= DATA PROVIDED =
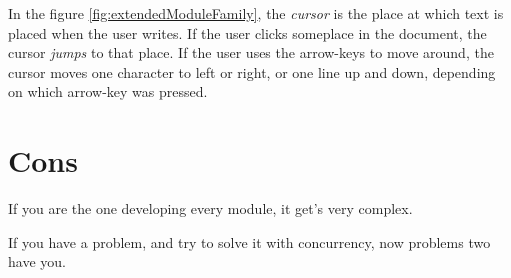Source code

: In the figure \ref{fig:extendedModuleFamily}, the \textit{cursor} is the place
at which text is placed when the user writes. If the user clicks someplace in
the document, the cursor \textit{jumps} to that place. If the user uses the
arrow-keys to move around, the cursor moves one character to left or right, or
one line up and down, depending on which arrow-key was pressed.

\section{Cons}

If you are the one developing every module, it get's very complex.

If you have a problem, and try to solve it with concurrency, now problems two
have you.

= WHAT YOU SHOULD DO =
Check each line above for the word "have", and copy the lines where it appears.

= RESPONSE AREA =
If you have a problem, and try to solve it with concurrency, now problems two
have you.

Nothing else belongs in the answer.